Sul ponte (di Matteo) sventola camicia bianca
Domanda d’obbligo dopo aver visto gli euro-sirenetti alla Festa dell’Unità di Bologna: basta una camicia bianca a svecchiare il Paese? Matteo Renzi si è presentato alla chiusura della kermesse progressista in camicia bianca griffata Scervino insieme agli astri nascenti della sinistra europea, a partire dall’acclamatissimo leader spagnolo del Psoe, Pedro Sanchez, professore di economia. Sul palco c’erano, con loro, i migliori fichi del bigoncio europeo: Post (tedesco), Samson (olandese),Valls (francese). Un quintetto predisposto a creare l’evento mediatico per ribadire i punti cardine del proprio disegno politico che hanno sintetizzato con lo slogan “Basta con i gufi”. D’Alema e Bersani sono ormai del tutto rottamati. D’accordo, la foto del quintetto in camicia bianca ha fatto il giro del mondo, ha sollecitato i commenti più disparati: a Marcello Veneziani, ad esempio, il rito bolognese è sembrato “una festa di quaresima” ed il quintetto una “comitiva di cresimandi” in rappresentanza dell’Europa di sinistra “dopo la candeggina del nuovismo”. Epperò la trovata ha fatto centro. Renzi ha avvertito i nemici del Pd: “Il mio posto? Aspettate il 2017”. Ci arriverà? La fronda Pd sgomita, è tignosa, ma non ha un grande seguito.“Vogliono tutti stare con Renzi” dicono molti dirigenti filo-premier “non per amore, magari, ma perché quel 40% delle Europee ha chiarito a tutti che la sua è l’unica leadership possibile, per gli anni a venire, e dunque conviene stare con lui”.

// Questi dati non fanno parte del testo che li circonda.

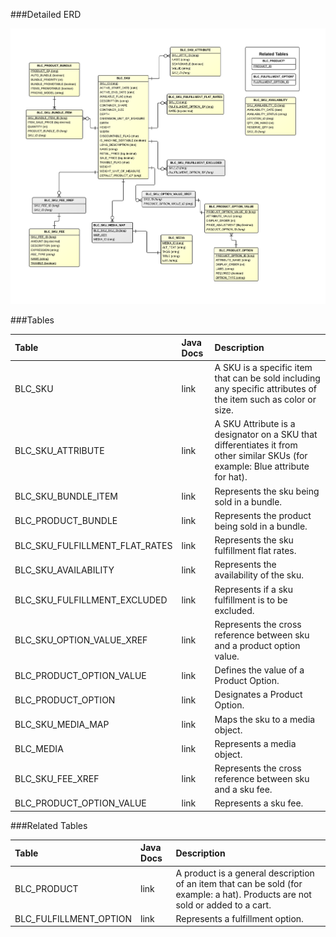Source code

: 

###Detailed ERD

![Catalog Sku Detail](images/dataModel/CatalogSkuDetailedERD.png)

###Tables

| Table				   | Java Docs	 	| Description                                         |
|:--------------------|:--------------|:----------------------------------------------------|
|BLC_SKU              | link          | A SKU is a specific item that can be sold including any specific attributes of the item such as color or size.  |
|BLC_SKU_ATTRIBUTE    | link          | A SKU Attribute is a designator on a SKU that differentiates it from other similar SKUs (for example: Blue attribute for hat).  |
|BLC_SKU_BUNDLE_ITEM  | link          | Represents the sku being sold in a bundle.  |
|BLC_PRODUCT_BUNDLE   | link          | Represents the product being sold in a bundle.  |
|BLC_SKU_FULFILLMENT_FLAT_RATES| link | Represents the sku fulfillment flat rates.  |
|BLC_SKU_AVAILABILITY | link          | Represents the availability of the sku.  |
|BLC_SKU_FULFILLMENT_EXCLUDED| link   | Represents if a sku fulfillment is to be excluded.  |
|BLC_SKU_OPTION_VALUE_XREF   | link   | Represents the cross reference between sku and a product option value. |
|BLC_PRODUCT_OPTION_VALUE    | link   | Defines the value of a Product Option.  |
|BLC_PRODUCT_OPTION    | link         | Designates a Product Option.  |
|BLC_SKU_MEDIA_MAP    | link          | Maps the sku to a media object.  |
|BLC_MEDIA            | link          | Represents a media object.  |
|BLC_SKU_FEE_XREF    | link           | Represents the cross reference between sku and a sku fee. |
|BLC_PRODUCT_OPTION_VALUE    | link   | Represents a sku fee.  |


###Related Tables

| Table				   | Java Docs	 	| Description                                         |
|:--------------------|:--------------|:----------------------------------------------------|
|BLC_PRODUCT          | link          | A product is a general description of an item that can be sold (for example: a hat). Products are not sold or added to a cart.  |
|BLC_FULFILLMENT_OPTION | link        | Represents a fulfillment option.  |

Renzi a Bologna non ha detto nulla di definitivo. Ha fatto un discorso di gran propaganda. Ha rimarcato l’orgoglio democratico e il carattere pluralista del Pd, omaggiando Bersani che si è commosso (capirai) placando per un po’ le inquiete acque rosse e rosè del partito, di fatto aprendo la via alla gestione unitaria. Già che c’era Matteo ha pure ricordato lo “straordinario successo elettorale”, la voglia di “cambiare l’Europa”. E poi la stilettata al cuore: “Pensiamo più alle famiglie e meno alle banche”, “Junker mantenga la promessa dei 300 miliardi di investimenti”. Calma Matteo, sono sì 300 miliardi (per investimenti). Ma spalmati in 5 anni. Perchè non l’hai detto? L’impresa di risollevare il Paese non è facile nemmeno nei pianificati “mille giorni”. Le rogne sono arcinote: disoccupazione, deflazione, debito pubblico, burocrazia ,tasse da primato mondiale, establishment vecchio ma inaffondabile che flirta con i carrozzoni frenando le riforme (vere). Certo il look informale di Renzi e soci a Bologna sarà anche stato un messaggio mediatico diretto ai “salotti buoni”. Un messaggio per dire bisogna cambiare tutti insieme. Nella strombazzata Cernobbio (dove Renzi non ha voluto andare) c’erano per lui tutti quelli che da trent’anni predicano senza far fare al Paese un solo passo avanti. Avranno raccolto? E allora? Allora bisogna ripartire non tanto – e non solo – da soluzioni economiche e finanziarie. Quella che stiamo vivendo e soffrendo dal 2009 non è (a mio avviso) una crisi economica e finanziaria tout court che si risolve con due-tre provvedimenti su Fisco e lavoro. Quella che stiamo vivendo è una crisi più profonda, è una crisi culturale. Per uscire davvero dal tunnel più che di “soluzioni tecniche” abbiamo bisogno di un cambiamento culturale. Abbiamo bisogno che questa Politica, chiusa ed avvitata in sé da vent’anni, trovi nuovi percorsi, nuovi pensieri, nuove parole d’ordine e coraggio. Rimettendo al centro l’uomo, le idee,l a collettività. Per scalzare il “sistema lasso” (F.Alberoni) in cui siamo finiti – fatto di aree degradate, eccessiva tolleranza, prepotenze di malloppisti, corruzione, vecchie facce di tolla, riforme inutili per obbedire all’Europa, pietoso e dannoso buonismo, eccetera – occorre una svolta epocale che gli intellettuali (poca roba in Italia) da troppi anni non sanno offrire. Ora i nodi sono venuti al pettine (persino in casa Ferrari). Forse la rivoluzione italiana è cominciata. Che Dio ce la mandi buona.